▶ WHAT THE TASK ASKS: What you return must be the full listing, word for word, with no images in it.

▶ INFORMATION SHOWN:
────────
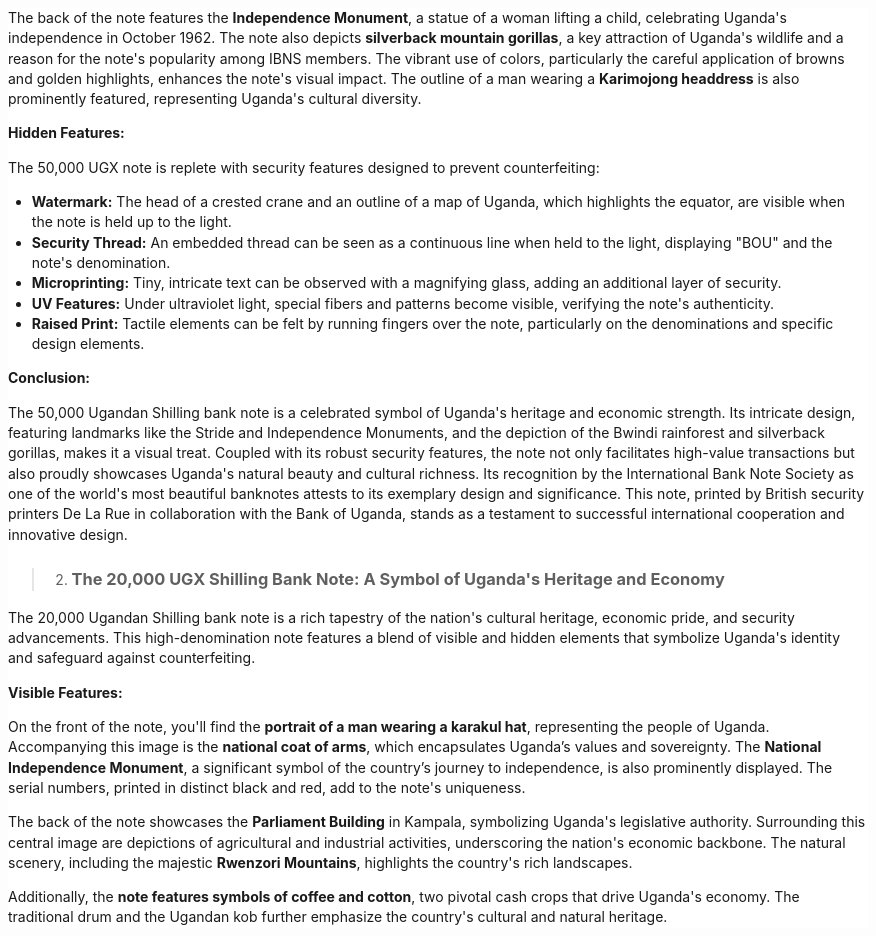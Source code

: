 The back of the note features the **Independence Monument**, a statue of a woman lifting a child, celebrating Uganda's independence in October 1962. The note also depicts **silverback mountain gorillas**, a key attraction of Uganda's wildlife and a reason for the note's popularity among IBNS members. The vibrant use of colors, particularly the careful application of browns and golden highlights, enhances the note's visual impact. The outline of a man wearing a **Karimojong headdress** is also prominently featured, representing Uganda's cultural diversity.

**Hidden Features:**

The 50,000 UGX note is replete with security features designed to prevent counterfeiting:

- **Watermark:** The head of a crested crane and an outline of a map of Uganda, which highlights the equator, are visible when the note is held up to the light.
- **Security Thread:** An embedded thread can be seen as a continuous line when held to the light, displaying "BOU" and the note's denomination.
- **Microprinting:** Tiny, intricate text can be observed with a magnifying glass, adding an additional layer of security.
- **UV Features:** Under ultraviolet light, special fibers and patterns become visible, verifying the note's authenticity.
- **Raised Print:** Tactile elements can be felt by running fingers over the note, particularly on the denominations and specific design elements.

**Conclusion:**

The 50,000 Ugandan Shilling bank note is a celebrated symbol of Uganda's heritage and economic strength. Its intricate design, featuring landmarks like the Stride and Independence Monuments, and the depiction of the Bwindi rainforest and silverback gorillas, makes it a visual treat. Coupled with its robust security features, the note not only facilitates high-value transactions but also proudly showcases Uganda's natural beauty and cultural richness. Its recognition by the International Bank Note Society as one of the world's most beautiful banknotes attests to its exemplary design and significance. This note, printed by British security printers De La Rue in collaboration with the Bank of Uganda, stands as a testament to successful international cooperation and innovative design.

> 2. ### The 20,000 UGX Shilling Bank Note: A Symbol of Uganda's Heritage and Economy

The 20,000 Ugandan Shilling bank note is a rich tapestry of the nation's cultural heritage, economic pride, and security advancements. This high-denomination note features a blend of visible and hidden elements that symbolize Uganda's identity and safeguard against counterfeiting.

**Visible Features:**

On the front of the note, you'll find the **portrait of a man wearing a karakul hat**, representing the people of Uganda. Accompanying this image is the **national coat of arms**, which encapsulates Uganda’s values and sovereignty. The **National Independence Monument**, a significant symbol of the country’s journey to independence, is also prominently displayed. The serial numbers, printed in distinct black and red, add to the note's uniqueness.

The back of the note showcases the **Parliament Building** in Kampala, symbolizing Uganda's legislative authority. Surrounding this central image are depictions of agricultural and industrial activities, underscoring the nation's economic backbone. The natural scenery, including the majestic **Rwenzori Mountains**, highlights the country's rich landscapes.

Additionally, the **note features symbols of coffee and cotton**, two pivotal cash crops that drive Uganda's economy. The traditional drum and the Ugandan kob further emphasize the country's cultural and natural heritage.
────────
▶ SOLVED PROBLEM:
Source code

: The back of the note features the **Independence Monument**, a statue of a woman lifting a child, celebrating Uganda's independence in October 1962. The note also depicts **silverback mountain gorillas**, a key attraction of Uganda's wildlife and a reason for the note's popularity among IBNS members. The vibrant use of colors, particularly the careful application of browns and golden highlights, enhances the note's visual impact. The outline of a man wearing a **Karimojong headdress** is also prominently featured, representing Uganda's cultural diversity.

**Hidden Features:**

The 50,000 UGX note is replete with security features designed to prevent counterfeiting:

- **Watermark:** The head of a crested crane and an outline of a map of Uganda, which highlights the equator, are visible when the note is held up to the light.
- **Security Thread:** An embedded thread can be seen as a continuous line when held to the light, displaying "BOU" and the note's denomination.
- **Microprinting:** Tiny, intricate text can be observed with a magnifying glass, adding an additional layer of security.
- **UV Features:** Under ultraviolet light, special fibers and patterns become visible, verifying the note's authenticity.
- **Raised Print:** Tactile elements can be felt by running fingers over the note, particularly on the denominations and specific design elements.

**Conclusion:**

The 50,000 Ugandan Shilling bank note is a celebrated symbol of Uganda's heritage and economic strength. Its intricate design, featuring landmarks like the Stride and Independence Monuments, and the depiction of the Bwindi rainforest and silverback gorillas, makes it a visual treat. Coupled with its robust security features, the note not only facilitates high-value transactions but also proudly showcases Uganda's natural beauty and cultural richness. Its recognition by the International Bank Note Society as one of the world's most beautiful banknotes attests to its exemplary design and significance. This note, printed by British security printers De La Rue in collaboration with the Bank of Uganda, stands as a testament to successful international cooperation and innovative design.

> 2. ### The 20,000 UGX Shilling Bank Note: A Symbol of Uganda's Heritage and Economy

The 20,000 Ugandan Shilling bank note is a rich tapestry of the nation's cultural heritage, economic pride, and security advancements. This high-denomination note features a blend of visible and hidden elements that symbolize Uganda's identity and safeguard against counterfeiting.

**Visible Features:**

On the front of the note, you'll find the **portrait of a man wearing a karakul hat**, representing the people of Uganda. Accompanying this image is the **national coat of arms**, which encapsulates Uganda’s values and sovereignty. The **National Independence Monument**, a significant symbol of the country’s journey to independence, is also prominently displayed. The serial numbers, printed in distinct black and red, add to the note's uniqueness.

The back of the note showcases the **Parliament Building** in Kampala, symbolizing Uganda's legislative authority. Surrounding this central image are depictions of agricultural and industrial activities, underscoring the nation's economic backbone. The natural scenery, including the majestic **Rwenzori Mountains**, highlights the country's rich landscapes.

Additionally, the **note features symbols of coffee and cotton**, two pivotal cash crops that drive Uganda's economy. The traditional drum and the Ugandan kob further emphasize the country's cultural and natural heritage.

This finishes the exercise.